“We are a country of pioneers. Whether we came by waka, sailboat or aeroplane, we came with the conviction that we could build a new life in this country.”
— John Key quoted by The Australian
Nearly forty years ago, even before he turned ten, John Key knew what he wanted in life. One day, still clad in a third grader’s half-trouser uniform, he returned from school to his mother’s arms and announced his intentions. Besides wanting to earn a million dollars, the young Key dreamt of becoming the prime minister of his country, New Zealand.
At that time, Ruth, Key’s mother, an Austrian-born Jew, was a single parent. George Key, Ruth’s husband and John’s father, had died a few years back. Ruth lived with John and his two sisters in a state house provided by the government and worked all nights as a cleaner and a porter to make ends meet. For Ruth, who had fled Austria to England as a refugee and later moved to New Zealand with her English husband in search of a better life, John’s words were much more than childish babble. She was the quintessential attentive mother who gave shape to her son’s thoughts and ambitions by setting rules and teaching him to focus. Thanks to these early nudges from his beloved mother, John Key realized both his dreams. A 20-year career in the investment banking industry as a currency trader made Key a multimillionaire. His passion for politics delivered him the country’s top job not just once but twice.
It all began when Ruth, actively interested in politics and a supporter of New Zealand’s Labour Party, forced her children to read the newspapers.
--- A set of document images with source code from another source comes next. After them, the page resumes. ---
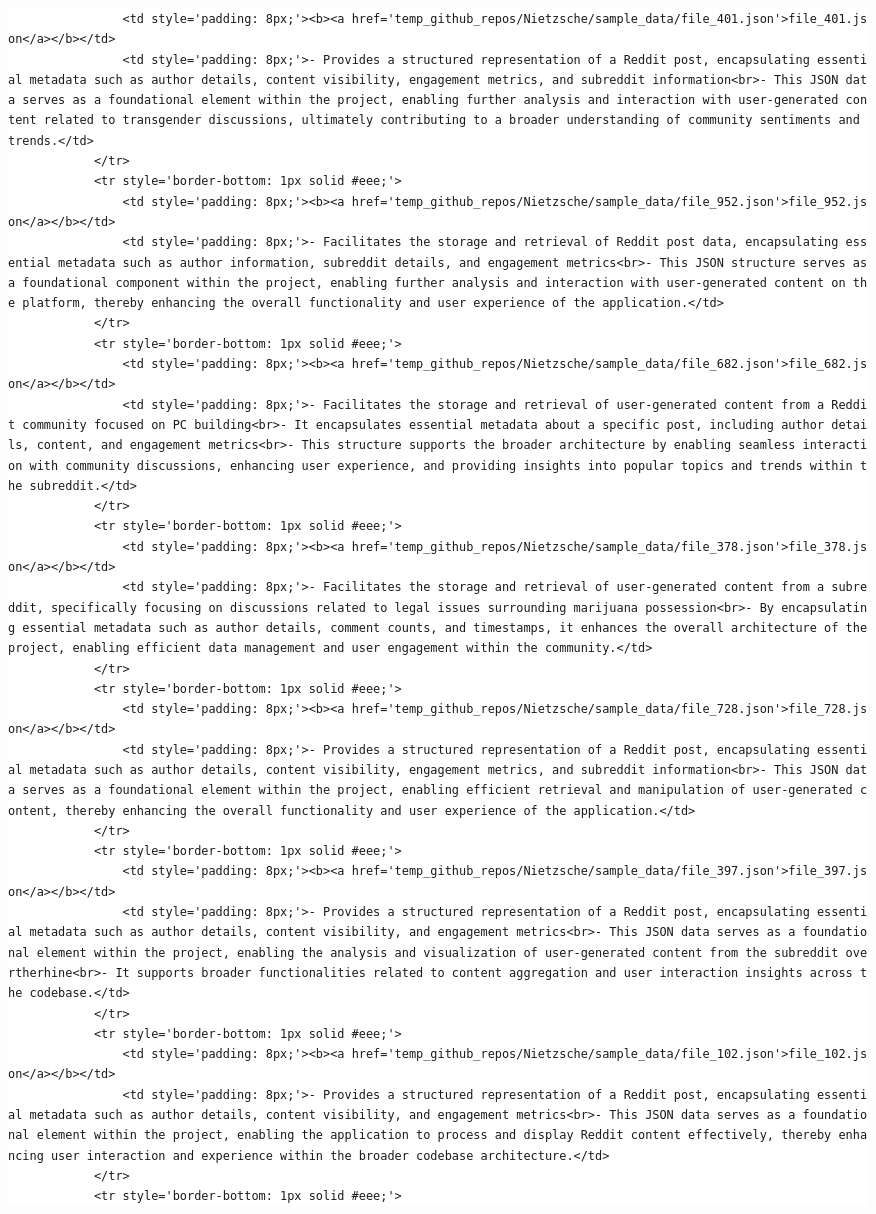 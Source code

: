 					<td style='padding: 8px;'><b><a href='temp_github_repos/Nietzsche/sample_data/file_401.json'>file_401.json</a></b></td>
					<td style='padding: 8px;'>- Provides a structured representation of a Reddit post, encapsulating essential metadata such as author details, content visibility, engagement metrics, and subreddit information<br>- This JSON data serves as a foundational element within the project, enabling further analysis and interaction with user-generated content related to transgender discussions, ultimately contributing to a broader understanding of community sentiments and trends.</td>
				</tr>
				<tr style='border-bottom: 1px solid #eee;'>
					<td style='padding: 8px;'><b><a href='temp_github_repos/Nietzsche/sample_data/file_952.json'>file_952.json</a></b></td>
					<td style='padding: 8px;'>- Facilitates the storage and retrieval of Reddit post data, encapsulating essential metadata such as author information, subreddit details, and engagement metrics<br>- This JSON structure serves as a foundational component within the project, enabling further analysis and interaction with user-generated content on the platform, thereby enhancing the overall functionality and user experience of the application.</td>
				</tr>
				<tr style='border-bottom: 1px solid #eee;'>
					<td style='padding: 8px;'><b><a href='temp_github_repos/Nietzsche/sample_data/file_682.json'>file_682.json</a></b></td>
					<td style='padding: 8px;'>- Facilitates the storage and retrieval of user-generated content from a Reddit community focused on PC building<br>- It encapsulates essential metadata about a specific post, including author details, content, and engagement metrics<br>- This structure supports the broader architecture by enabling seamless interaction with community discussions, enhancing user experience, and providing insights into popular topics and trends within the subreddit.</td>
				</tr>
				<tr style='border-bottom: 1px solid #eee;'>
					<td style='padding: 8px;'><b><a href='temp_github_repos/Nietzsche/sample_data/file_378.json'>file_378.json</a></b></td>
					<td style='padding: 8px;'>- Facilitates the storage and retrieval of user-generated content from a subreddit, specifically focusing on discussions related to legal issues surrounding marijuana possession<br>- By encapsulating essential metadata such as author details, comment counts, and timestamps, it enhances the overall architecture of the project, enabling efficient data management and user engagement within the community.</td>
				</tr>
				<tr style='border-bottom: 1px solid #eee;'>
					<td style='padding: 8px;'><b><a href='temp_github_repos/Nietzsche/sample_data/file_728.json'>file_728.json</a></b></td>
					<td style='padding: 8px;'>- Provides a structured representation of a Reddit post, encapsulating essential metadata such as author details, content visibility, engagement metrics, and subreddit information<br>- This JSON data serves as a foundational element within the project, enabling efficient retrieval and manipulation of user-generated content, thereby enhancing the overall functionality and user experience of the application.</td>
				</tr>
				<tr style='border-bottom: 1px solid #eee;'>
					<td style='padding: 8px;'><b><a href='temp_github_repos/Nietzsche/sample_data/file_397.json'>file_397.json</a></b></td>
					<td style='padding: 8px;'>- Provides a structured representation of a Reddit post, encapsulating essential metadata such as author details, content visibility, and engagement metrics<br>- This JSON data serves as a foundational element within the project, enabling the analysis and visualization of user-generated content from the subreddit overtherhine<br>- It supports broader functionalities related to content aggregation and user interaction insights across the codebase.</td>
				</tr>
				<tr style='border-bottom: 1px solid #eee;'>
					<td style='padding: 8px;'><b><a href='temp_github_repos/Nietzsche/sample_data/file_102.json'>file_102.json</a></b></td>
					<td style='padding: 8px;'>- Provides a structured representation of a Reddit post, encapsulating essential metadata such as author details, content visibility, and engagement metrics<br>- This JSON data serves as a foundational element within the project, enabling the application to process and display Reddit content effectively, thereby enhancing user interaction and experience within the broader codebase architecture.</td>
				</tr>
				<tr style='border-bottom: 1px solid #eee;'> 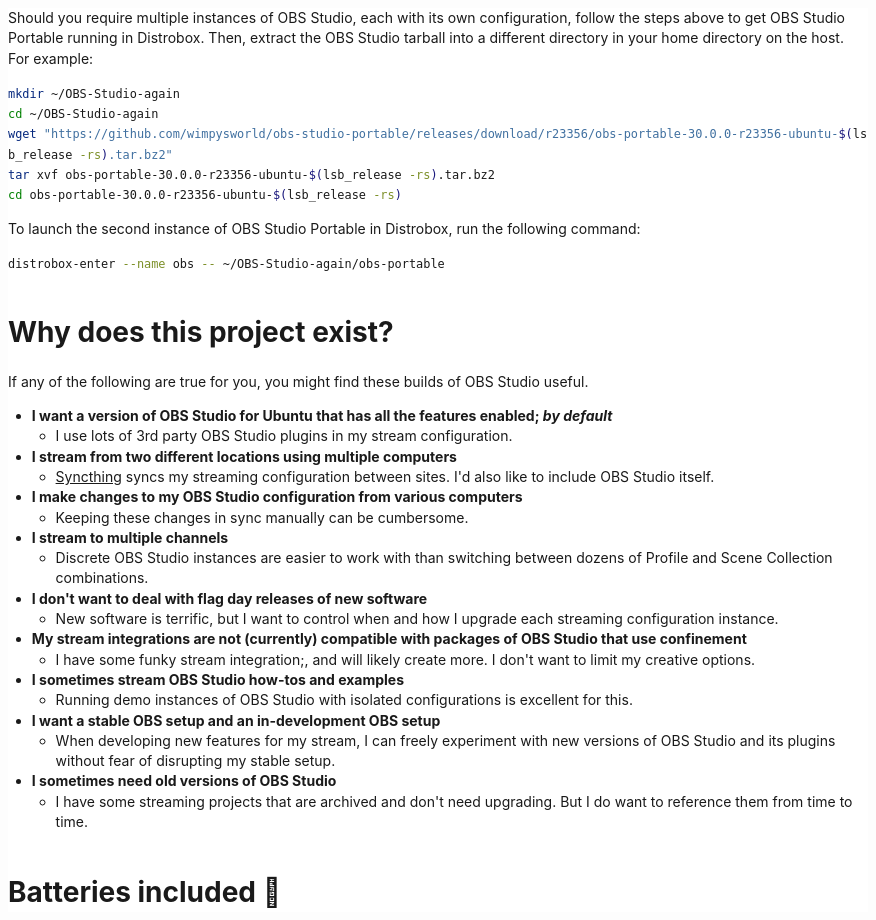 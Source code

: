Should you require multiple instances of OBS Studio, each with its own configuration, follow the steps above to get OBS Studio Portable running in Distrobox.
Then, extract the OBS Studio tarball into a different directory in your home directory on the host.
For example:

```bash
mkdir ~/OBS-Studio-again
cd ~/OBS-Studio-again
wget "https://github.com/wimpysworld/obs-studio-portable/releases/download/r23356/obs-portable-30.0.0-r23356-ubuntu-$(lsb_release -rs).tar.bz2"
tar xvf obs-portable-30.0.0-r23356-ubuntu-$(lsb_release -rs).tar.bz2
cd obs-portable-30.0.0-r23356-ubuntu-$(lsb_release -rs)
```

To launch the second instance of OBS Studio Portable in Distrobox, run the following command:

```bash
distrobox-enter --name obs -- ~/OBS-Studio-again/obs-portable
```

# Why does this project exist?

If any of the following are true for you, you might find these builds of OBS Studio useful.

- **I want a version of OBS Studio for Ubuntu that has all the features enabled; *by default***
  - I use lots of 3rd party OBS Studio plugins in my stream configuration.
- **I stream from two different locations using multiple computers**
  - [Syncthing](https://syncthing.net/) syncs my streaming configuration between sites. I'd also like to include OBS Studio itself.
- **I make changes to my OBS Studio configuration from various computers**
  - Keeping these changes in sync manually can be cumbersome.
- **I stream to multiple channels**
  - Discrete OBS Studio instances are easier to work with than switching between dozens of Profile and Scene Collection combinations.
- **I don't want to deal with flag day releases of new software**
  - New software is terrific, but I want to control when and how I upgrade each streaming configuration instance.
- **My stream integrations are not (currently) compatible with packages of OBS Studio that use confinement**
  - I have some funky stream integration;, and will likely create more. I don't want to limit my creative options.
- **I sometimes stream OBS Studio how-tos and examples**
  - Running demo instances of OBS Studio with isolated configurations is excellent for this.
- **I want a stable OBS setup and an in-development OBS setup**
  - When developing new features for my stream, I can freely experiment with new versions of OBS Studio and its plugins without fear of disrupting my stable setup.
- **I sometimes need old versions of OBS Studio**
  - I have some streaming projects that are archived and don't need upgrading. But I do want to reference them from time to time.

# Batteries included 🔋
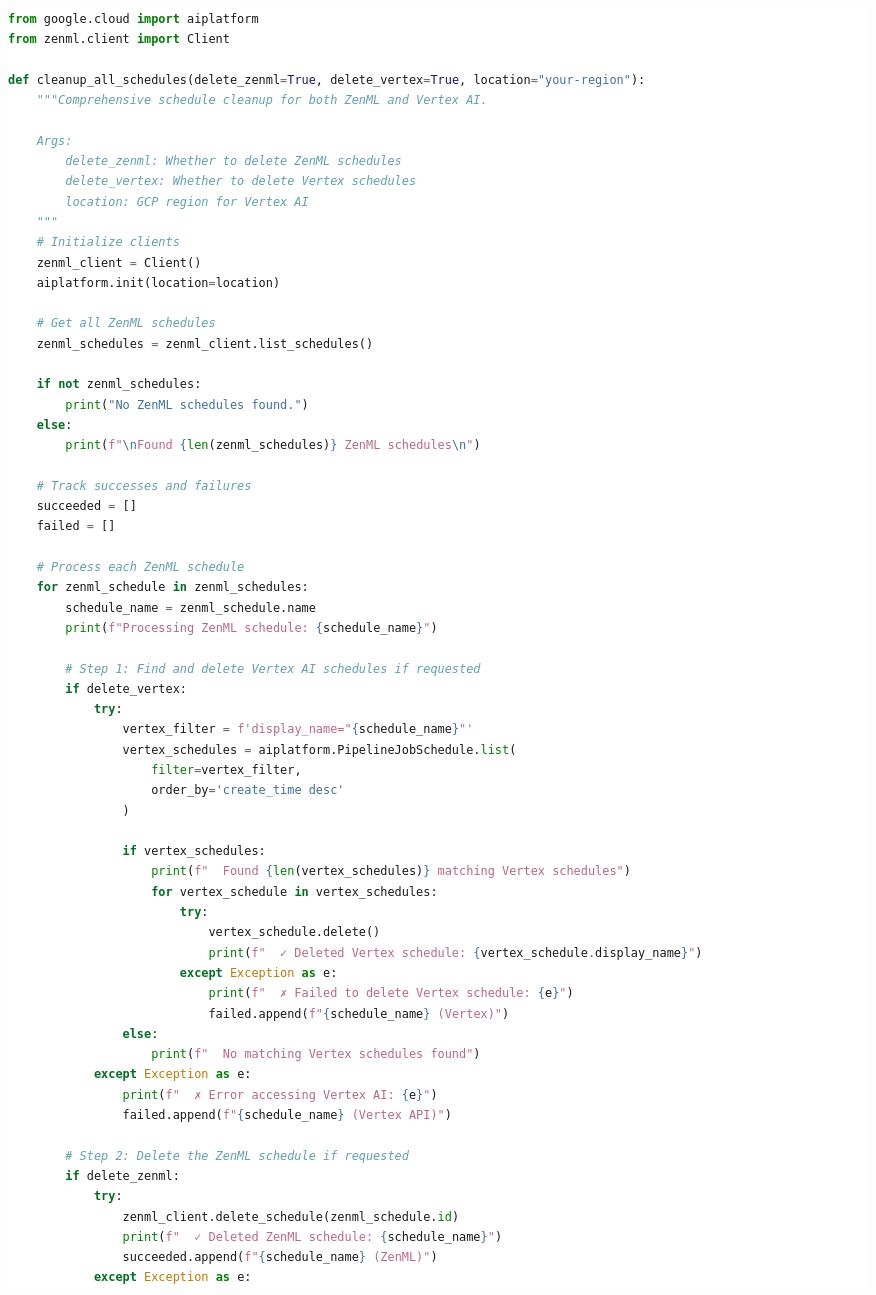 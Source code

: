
 ```python
from google.cloud import aiplatform
from zenml.client import Client

def cleanup_all_schedules(delete_zenml=True, delete_vertex=True, location="your-region"):
    """Comprehensive schedule cleanup for both ZenML and Vertex AI.
    
    Args:
        delete_zenml: Whether to delete ZenML schedules
        delete_vertex: Whether to delete Vertex schedules
        location: GCP region for Vertex AI
    """
    # Initialize clients
    zenml_client = Client()
    aiplatform.init(location=location)
    
    # Get all ZenML schedules
    zenml_schedules = zenml_client.list_schedules()
    
    if not zenml_schedules:
        print("No ZenML schedules found.")
    else:
        print(f"\nFound {len(zenml_schedules)} ZenML schedules\n")
    
    # Track successes and failures
    succeeded = []
    failed = []
    
    # Process each ZenML schedule
    for zenml_schedule in zenml_schedules:
        schedule_name = zenml_schedule.name
        print(f"Processing ZenML schedule: {schedule_name}")
        
        # Step 1: Find and delete Vertex AI schedules if requested
        if delete_vertex:
            try:
                vertex_filter = f'display_name="{schedule_name}"'
                vertex_schedules = aiplatform.PipelineJobSchedule.list(
                    filter=vertex_filter,
                    order_by='create_time desc'
                )
                
                if vertex_schedules:
                    print(f"  Found {len(vertex_schedules)} matching Vertex schedules")
                    for vertex_schedule in vertex_schedules:
                        try:
                            vertex_schedule.delete()
                            print(f"  ✓ Deleted Vertex schedule: {vertex_schedule.display_name}")
                        except Exception as e:
                            print(f"  ✗ Failed to delete Vertex schedule: {e}")
                            failed.append(f"{schedule_name} (Vertex)")
                else:
                    print(f"  No matching Vertex schedules found")
            except Exception as e:
                print(f"  ✗ Error accessing Vertex AI: {e}")
                failed.append(f"{schedule_name} (Vertex API)")
        
        # Step 2: Delete the ZenML schedule if requested
        if delete_zenml:
            try:
                zenml_client.delete_schedule(zenml_schedule.id)
                print(f"  ✓ Deleted ZenML schedule: {schedule_name}")
                succeeded.append(f"{schedule_name} (ZenML)")
            except Exception as e:
``` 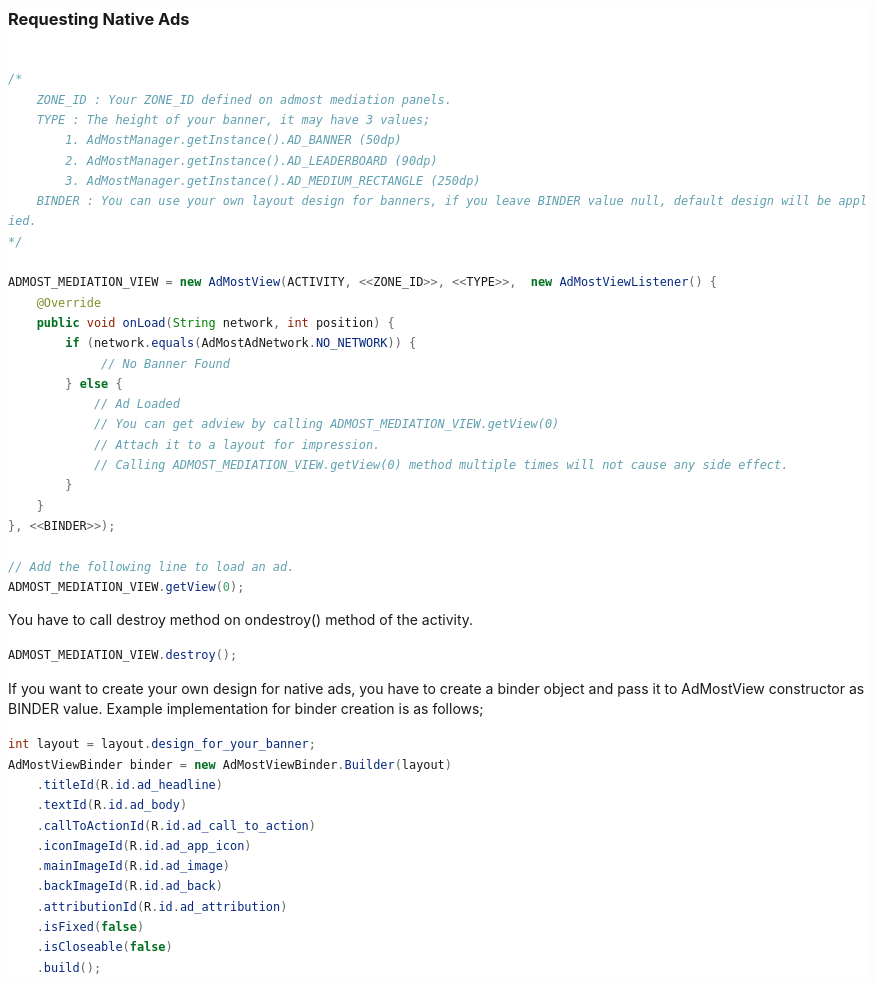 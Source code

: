 ### Requesting Native Ads

```java

/*
	ZONE_ID : Your ZONE_ID defined on admost mediation panels.
	TYPE : The height of your banner, it may have 3 values;
		1. AdMostManager.getInstance().AD_BANNER (50dp)
		2. AdMostManager.getInstance().AD_LEADERBOARD (90dp)
		3. AdMostManager.getInstance().AD_MEDIUM_RECTANGLE (250dp)
	BINDER : You can use your own layout design for banners, if you leave BINDER value null, default design will be applied.
*/

ADMOST_MEDIATION_VIEW = new AdMostView(ACTIVITY, <<ZONE_ID>>, <<TYPE>>,  new AdMostViewListener() {
    @Override
    public void onLoad(String network, int position) {
        if (network.equals(AdMostAdNetwork.NO_NETWORK)) {
             // No Banner Found
        } else {
            // Ad Loaded
            // You can get adview by calling ADMOST_MEDIATION_VIEW.getView(0)
            // Attach it to a layout for impression.
            // Calling ADMOST_MEDIATION_VIEW.getView(0) method multiple times will not cause any side effect.
        }
    }
}, <<BINDER>>);

// Add the following line to load an ad.
ADMOST_MEDIATION_VIEW.getView(0);
```

You have to call destroy method on ondestroy() method of the activity.

```java
ADMOST_MEDIATION_VIEW.destroy();
```

If you want to create your own design for native ads, you have to create a binder object and pass it to AdMostView constructor as BINDER value. Example implementation for binder creation is as follows;

```java
int layout = layout.design_for_your_banner;
AdMostViewBinder binder = new AdMostViewBinder.Builder(layout)
	.titleId(R.id.ad_headline)
	.textId(R.id.ad_body)
	.callToActionId(R.id.ad_call_to_action)
	.iconImageId(R.id.ad_app_icon)
	.mainImageId(R.id.ad_image)
	.backImageId(R.id.ad_back)
	.attributionId(R.id.ad_attribution)
	.isFixed(false)
	.isCloseable(false)
	.build();
```
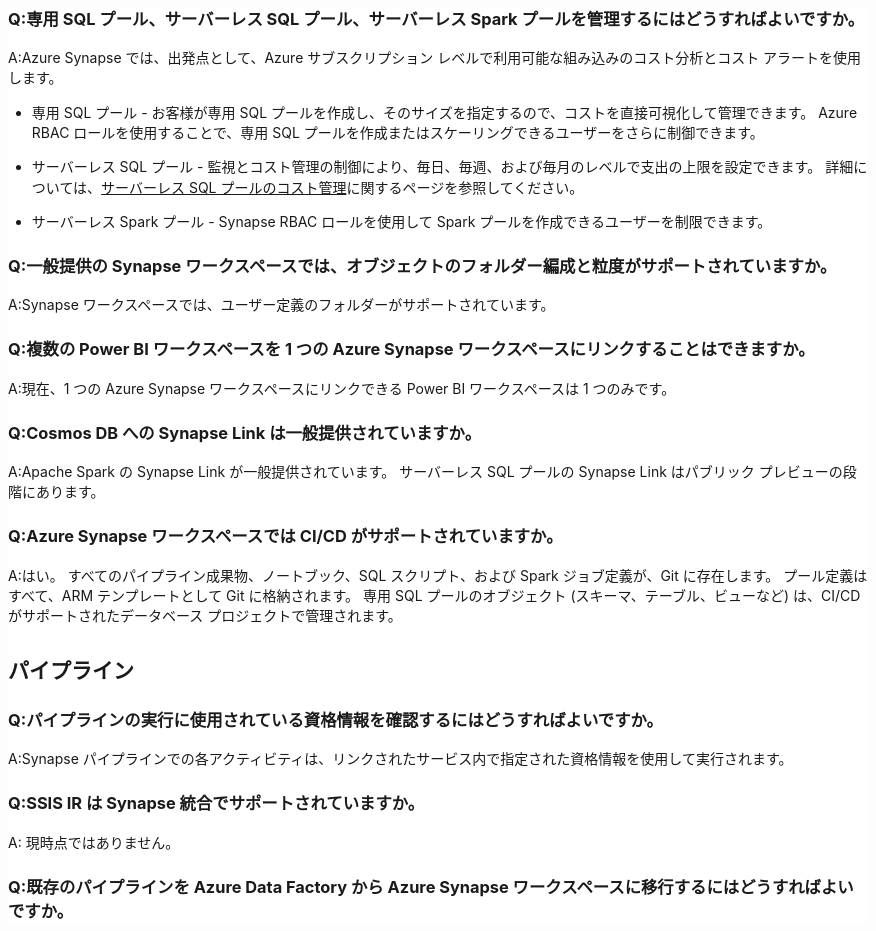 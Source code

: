 ### <a name="q-how-do-i-control-dedicated-sql-pools-serverless-sql-pools-and-serverless-spark-pools"></a>Q:専用 SQL プール、サーバーレス SQL プール、サーバーレス Spark プールを管理するにはどうすればよいですか。

A:Azure Synapse では、出発点として、Azure サブスクリプション レベルで利用可能な組み込みのコスト分析とコスト アラートを使用します。

- 専用 SQL プール - お客様が専用 SQL プールを作成し、そのサイズを指定するので、コストを直接可視化して管理できます。 Azure RBAC ロールを使用することで、専用 SQL プールを作成またはスケーリングできるユーザーをさらに制御できます。

- サーバーレス SQL プール - 監視とコスト管理の制御により、毎日、毎週、および毎月のレベルで支出の上限を設定できます。 詳細については、[サーバーレス SQL プールのコスト管理](./sql/data-processed.md)に関するページを参照してください。 

- サーバーレス Spark プール - Synapse RBAC ロールを使用して Spark プールを作成できるユーザーを制限できます。  

### <a name="q-will-synapse-workspace-support-folder-organization-of-objects-and-granularity-at-ga"></a>Q:一般提供の Synapse ワークスペースでは、オブジェクトのフォルダー編成と粒度がサポートされていますか。

A:Synapse ワークスペースでは、ユーザー定義のフォルダーがサポートされています。

### <a name="q-can-i-link-more-than-one-power-bi-workspace-to-a-single-azure-synapse-workspace"></a>Q:複数の Power BI ワークスペースを 1 つの Azure Synapse ワークスペースにリンクすることはできますか。
    
A:現在、1 つの Azure Synapse ワークスペースにリンクできる Power BI ワークスペースは 1 つのみです。 

### <a name="q-is-synapse-link-to-cosmos-db-ga"></a>Q:Cosmos DB への Synapse Link は一般提供されていますか。

A:Apache Spark の Synapse Link が一般提供されています。 サーバーレス SQL プールの Synapse Link はパブリック プレビューの段階にあります。

### <a name="q-does-azure-synapse-workspace-support-cicd"></a>Q:Azure Synapse ワークスペースでは CI/CD がサポートされていますか。 

A:はい。 すべてのパイプライン成果物、ノートブック、SQL スクリプト、および Spark ジョブ定義が、Git に存在します。 プール定義はすべて、ARM テンプレートとして Git に格納されます。 専用 SQL プールのオブジェクト (スキーマ、テーブル、ビューなど) は、CI/CD がサポートされたデータベース プロジェクトで管理されます。

## <a name="pipelines"></a>パイプライン

### <a name="q-how-do-i-ensure-i-know-what-credential-is-being-used-to-run-a-pipeline"></a>Q:パイプラインの実行に使用されている資格情報を確認するにはどうすればよいですか。 

A:Synapse パイプラインでの各アクティビティは、リンクされたサービス内で指定された資格情報を使用して実行されます。

### <a name="q-are-ssis-irs-supported-in-synapse-integrate"></a>Q:SSIS IR は Synapse 統合でサポートされていますか。

A: 現時点ではありません。 

### <a name="q-how-do-i-migrate-existing-pipelines-from-azure-data-factory-to-an-azure-synapse-workspace"></a>Q:既存のパイプラインを Azure Data Factory から Azure Synapse ワークスペースに移行するにはどうすればよいですか。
She urged her children to have an opinion on political issues and encouraged discussion each night at the dinner table. John took to it naturally, but he had a conservative bent, the polar opposite of his mother’s views. John’s two sisters recall the heated dinner table duels between mother and son. Tongue in cheek, Key even gifted to his mother a rosette of the conservative National Party, Labour’s arch rival, and the party from which Key would be elected as New Zealand’s prime minister in the future.
Just after earning a commerce and accounting degree, Key went on to work with Canterbury International, an apparel maker, where he made himself a name through grit and hard work. One day while watching a business news channel with his wife Bronagh, John told her that he could easily be a foreign exchange trader. As Bronagh taunted him playfully, John threw down the gauntlet, hitting the streets to prove his capability. He started knocking on the doors of investment banks for a job as a foreign currency trader. After much persuasion from the aspiring trader, Elders Merchant Finance, an Australian bank, granted Key a junior level position.
Going forward, there was no looking back for Key. He went on to lead the foreign exchange division of Merrill Lynch in London. When the office was hit by heavy losses resulting from the Russian debt crisis of 1998, many heads rolled. But one of the managers left standing was John Key. Assigned the task of restructuring the organization, he moved in a cool and level manner, earning the nickname “smiling assassin.” Key soon made his millions. His first childhood desire was completed. It was time to pursue the next: to become the prime minister of New Zealand.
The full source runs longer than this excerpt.